(TASK):
Could the records below be restated word for word, without a single picture?

(DATA):

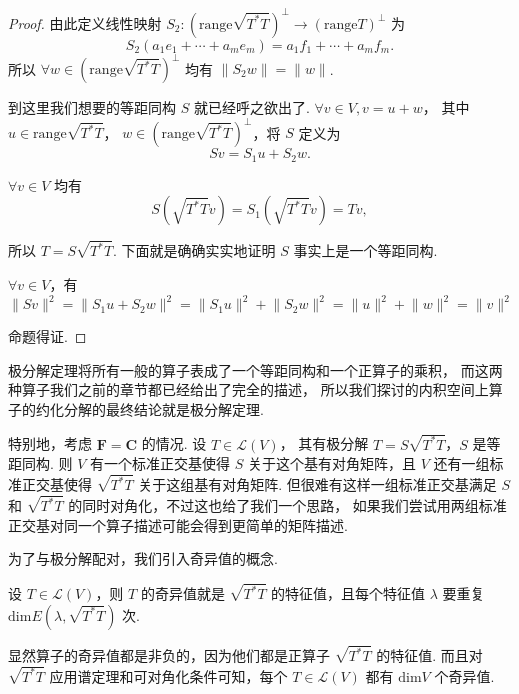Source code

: \begin{proof}
    由此定义线性映射 $ S_2: (\mathrm{range}\sqrt{T^*T})^{\perp} \rightarrow (\mathrm{range}T)^{\perp} $ 为 
    \[
        S_2(a_1e_1 + \cdots + a_me_m) = a_1f_1 + \cdots + a_mf_m. 
    \]
    所以 $ \forall w \in (\mathrm{range}\sqrt{T^*T})^{\perp} $ 均有 $ \lVert S_2w \rVert = \lVert w \rVert $.

    到这里我们想要的等距同构 $ S $ 就已经呼之欲出了. 
    $ \forall v \in V, v = u + w $，
    其中 $ u \in \mathrm{range}\sqrt{T^*T} $，
    $ w \in (\mathrm{range}\sqrt{T^*T})^{\perp} $，将 $ S $ 定义为
    \[
        Sv = S_1u + S_2w. 
    \]

    $ \forall v \in V $ 均有 
    \[
        S(\sqrt{T^*T}v) = S_1(\sqrt{T^*T}v) = Tv,  
    \]
    
    所以 $ T = S\sqrt{T^*T} $. 下面就是确确实实地证明 $ S $ 事实上是一个等距同构. 
    
    $ \forall v \in V $，有 
    \[
        \lVert Sv \rVert^2 = \lVert S_1u + S_2w \rVert^2 
        = \lVert S_1u \rVert^2 + \lVert S_2w \rVert^2 = \lVert u \rVert^2 + \lVert w \rVert^2
        = \lVert v \rVert^2  
    \] 
    
    命题得证. 
\end{proof}

极分解定理将所有一般的算子表成了一个等距同构和一个正算子的乘积，
而这两种算子我们之前的章节都已经给出了完全的描述，
所以我们探讨的内积空间上算子的约化分解的最终结论就是极分解定理. 

特别地，考虑 $ \mathbf{F} = \mathbf{C} $ 的情况. 设 $ T \in \mathcal{L}(V) $，
其有极分解 $ T = S\sqrt{T^*T} $，$ S $ 是等距同构. 则 $ V $ 有一个标准正交基使得
$ S $ 关于这个基有对角矩阵，且 $ V $ 还有一组标准正交基使得 $ \sqrt{T^*T} $ 关于这组基有对角矩阵. 
但很难有这样一组标准正交基满足 $ S $ 和 $ \sqrt{T^*T} $ 的同时对角化，不过这也给了我们一个思路，
如果我们尝试用两组标准正交基对同一个算子描述可能会得到更简单的矩阵描述. 
 
为了与极分解配对，我们引入奇异值的概念. 

\begin{definition}
     设 $ T \in \mathcal{L}(V) $，则 $ T $ 的奇异值就是 $ \sqrt{T^*T} $
    的特征值，且每个特征值 $ \lambda $ 要重复 $ \mathrm{dim}E(\lambda, \sqrt{T^*T}) $ 次.  
\end{definition}

显然算子的奇异值都是非负的，因为他们都是正算子 $ \sqrt{T^*T} $ 的特征值. 
而且对 $ \sqrt{T^*T} $ 应用谱定理和可对角化条件可知，每个 $ T \in \mathcal{L}(V) $
都有 $ \mathrm{dim}V $ 个奇异值.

(SOLVED PROBLEM):
Source code

: \begin{proof}
    由此定义线性映射 $ S_2: (\mathrm{range}\sqrt{T^*T})^{\perp} \rightarrow (\mathrm{range}T)^{\perp} $ 为 
    \[
        S_2(a_1e_1 + \cdots + a_me_m) = a_1f_1 + \cdots + a_mf_m. 
    \]
    所以 $ \forall w \in (\mathrm{range}\sqrt{T^*T})^{\perp} $ 均有 $ \lVert S_2w \rVert = \lVert w \rVert $.

    到这里我们想要的等距同构 $ S $ 就已经呼之欲出了. 
    $ \forall v \in V, v = u + w $，
    其中 $ u \in \mathrm{range}\sqrt{T^*T} $，
    $ w \in (\mathrm{range}\sqrt{T^*T})^{\perp} $，将 $ S $ 定义为
    \[
        Sv = S_1u + S_2w. 
    \]

    $ \forall v \in V $ 均有 
    \[
        S(\sqrt{T^*T}v) = S_1(\sqrt{T^*T}v) = Tv,  
    \]
    
    所以 $ T = S\sqrt{T^*T} $. 下面就是确确实实地证明 $ S $ 事实上是一个等距同构. 
    
    $ \forall v \in V $，有 
    \[
        \lVert Sv \rVert^2 = \lVert S_1u + S_2w \rVert^2 
        = \lVert S_1u \rVert^2 + \lVert S_2w \rVert^2 = \lVert u \rVert^2 + \lVert w \rVert^2
        = \lVert v \rVert^2  
    \] 
    
    命题得证. 
\end{proof}

极分解定理将所有一般的算子表成了一个等距同构和一个正算子的乘积，
而这两种算子我们之前的章节都已经给出了完全的描述，
所以我们探讨的内积空间上算子的约化分解的最终结论就是极分解定理. 

特别地，考虑 $ \mathbf{F} = \mathbf{C} $ 的情况. 设 $ T \in \mathcal{L}(V) $，
其有极分解 $ T = S\sqrt{T^*T} $，$ S $ 是等距同构. 则 $ V $ 有一个标准正交基使得
$ S $ 关于这个基有对角矩阵，且 $ V $ 还有一组标准正交基使得 $ \sqrt{T^*T} $ 关于这组基有对角矩阵. 
但很难有这样一组标准正交基满足 $ S $ 和 $ \sqrt{T^*T} $ 的同时对角化，不过这也给了我们一个思路，
如果我们尝试用两组标准正交基对同一个算子描述可能会得到更简单的矩阵描述. 
 
为了与极分解配对，我们引入奇异值的概念. 

\begin{definition}
     设 $ T \in \mathcal{L}(V) $，则 $ T $ 的奇异值就是 $ \sqrt{T^*T} $
    的特征值，且每个特征值 $ \lambda $ 要重复 $ \mathrm{dim}E(\lambda, \sqrt{T^*T}) $ 次.  
\end{definition}

显然算子的奇异值都是非负的，因为他们都是正算子 $ \sqrt{T^*T} $ 的特征值. 
而且对 $ \sqrt{T^*T} $ 应用谱定理和可对角化条件可知，每个 $ T \in \mathcal{L}(V) $
都有 $ \mathrm{dim}V $ 个奇异值.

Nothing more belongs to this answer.